But it may be urged, Has not McClellan retired from his intrenchments
before Richmond? Have we not fought with varying results successive
battles around Manassas? Are not our troops retiring to their old lines
before Washington? Have not the enemy again broken into Kentucky? and do
they not menace the banks of the Potomac and the Ohio? Let us concede
all this. Let us admit that our new levies are for the moment
inert,--that we are now marshalling, arming, and drilling our raw
recruits; let us concede that the giant of the North has not yet put
forth his energies,--that, although roused from his torpor, one of his
arms is still benumbed, and that his lithe and active opponent is for
the moment pommelling him on every side, and has a momentary advantage;
let us admit that our go-ahead nation is indignant at the idea of one
step backward in this great contest: still it is safe to predict that
within sixty days our new army of superior men will be ready to take the
field and advance upon the foe in overwhelming force,--that soon our
iron fleet will be ready to batter down the fortresses of Charleston,
Savannah, Mobile, Vicksburg, and Galveston, the last strongholds of the
enemy. And when his army of conscripts shall have wasted away, after
their last flurry and struggle, where is he to recruit or procure a new
army for resistance or offence? The South is now taking the field with
all its strength; but when that strength is broken, what power will
remain to confront the forces of the Union?

The South has driven to the war its whole white population able to bear
arms, and when that force is exhausted, at least two-thirds of the adult
males of the North and the whole black population will still remain to
sustain the Government, and births and emigration will soon fill the

Let us place at the helm men of character and tried activity,--men of
intelligence and forecast,--men who can appreciate the leaders of the
South, reckless alike of property, character, and life, and the result
cannot be doubtful.

The South is now commencing a new campaign, and is to confront a navy
hourly improving, and an invulnerable fleet, armed with cannon more
effective than any yet used in naval warfare. It is to encounter, with
conscripts, a million of hardy volunteers, and to do this with its
supplies reduced and its credit broken. It has but one reliance: a slave
population of four millions, competent to maintain themselves, but
incompetent to furnish to their masters a full supply of the coarsest
food. While it furnishes a scanty supply, while it toils in the
trenches, and feeds the horses of the cavalry, or drives the
army-wagons, it is still an element of strength to the masters, and the
question occurs, Shall the nation, now so severely taxed by the
slaveholder, and compelled to pour forth its best blood like water to
preserve its existence, remove this element of present and future
strength by liberating the slave?

Can the slaveholder claim the preservation of slavery, when he relies
upon it and uses it to aid him in destroying the Government? And if
one-half of the population of the South is ready to sustain the
Government, and to withdraw its aid from the foe, shall not the
loyalist, whether white or black, be accepted and allowed the privileges
of a citizen when he takes refuge under the national flag?

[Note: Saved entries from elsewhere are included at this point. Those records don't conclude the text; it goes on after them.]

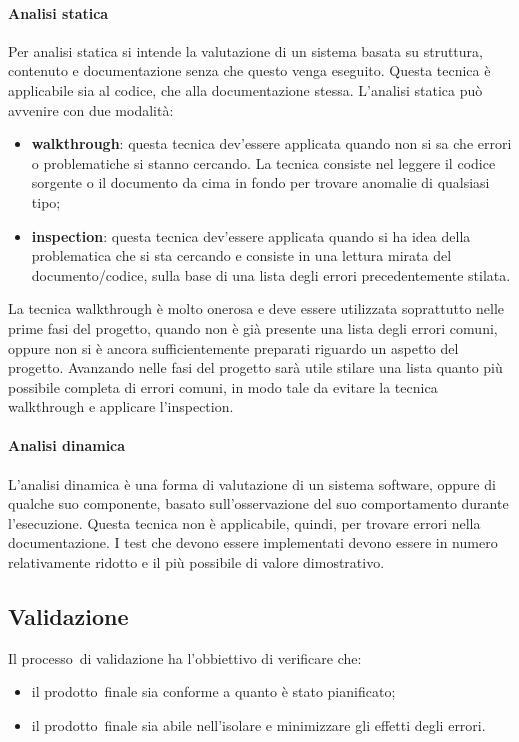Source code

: \documentclass[../NormeProgetto.text]{subfiles}
\begin{document}
				\paragraph{Analisi statica} 
					Per analisi statica si intende la valutazione di un sistema basata su struttura, contenuto e documentazione senza che questo venga eseguito. Questa tecnica è applicabile sia al codice, che alla documentazione stessa. L'analisi statica può avvenire con due modalità:
					\begin{itemize}
						\item \textbf{walkthrough}: questa tecnica dev'essere applicata quando non si sa che errori o problematiche si stanno cercando. La tecnica consiste nel leggere il codice sorgente o il documento da cima in fondo per trovare anomalie  di qualsiasi tipo;
						\item \textbf{inspection}: questa tecnica dev'essere applicata quando si ha idea della problematica che si sta cercando e consiste in una lettura mirata del documento/codice, sulla base di una lista degli errori precedentemente stilata.
					\end{itemize}
					La tecnica walkthrough è molto onerosa e deve essere utilizzata soprattutto nelle prime fasi del progetto, quando non è già presente una lista degli errori comuni, oppure non si è ancora sufficientemente preparati riguardo un aspetto del progetto. Avanzando nelle fasi del progetto sarà utile stilare una lista quanto più possibile completa di errori comuni, in modo tale da evitare la tecnica walkthrough e applicare l'inspection.
				
				\paragraph{Analisi dinamica}
					L'analisi dinamica è una forma di valutazione di un sistema software\g, oppure di qualche suo componente, basato sull'osservazione del suo comportamento durante l'esecuzione. Questa tecnica non è applicabile, quindi, per trovare errori nella documentazione. I test che devono essere implementati devono essere in numero relativamente ridotto e il più possibile di valore dimostrativo.	
			
			
			
		
	
\subsection{Validazione}
		Il processo\g\ di validazione ha l'obbiettivo di verificare che: 
		\begin{itemize}
			\item il prodotto\g\ finale sia conforme a quanto è stato pianificato;
			\item il prodotto\g\ finale sia abile nell'isolare e minimizzare gli effetti degli errori.
		\end{itemize}
\end{document}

Can we expect future peace, unless we reduce to order lawless men,
unless we draw them from the war-path by making labor and the arts of
peace respected?

This is a momentous question which addresses itself to our nation at the
present juncture. There are some who imagine that the negro, if
liberated, would renew the scenes of San Domingo, and massacre the
people of the South. But such has not been the case in the French and
British Isles of the West Indies, although in those islands the
proportion of the white population is far below that at the South. In
the Cotton States the whites and the negroes are nearly equal in
numbers; and if, in Jamaica, Barbadoes, Santa Cruz, and Martinique, the
slaves, when liberated, have respected the rights of the masters, and
recognized their title to the land, and have submitted to toil for
moderate wages, where a handful of whites monopolized the soil, and
demanded for it prices far beyond the value of the slave and land
together, may we not well anticipate that the slave population, barely
equal in number to the white population, trained to submission in a
region where land is of little value, will, if liberated, continue to be
a quiet and peaceful population?

There are some who predict that the negroes, if emancipated, will
overrun the North and West. But why should they fly from the South to
the cold winters and less genial climate of the North or West? It is
servitude which degrades the negro; and if the stigma which he now bears
is removed, why should he not cling to the region in which he was born
and bred, and to which he is adapted by nature?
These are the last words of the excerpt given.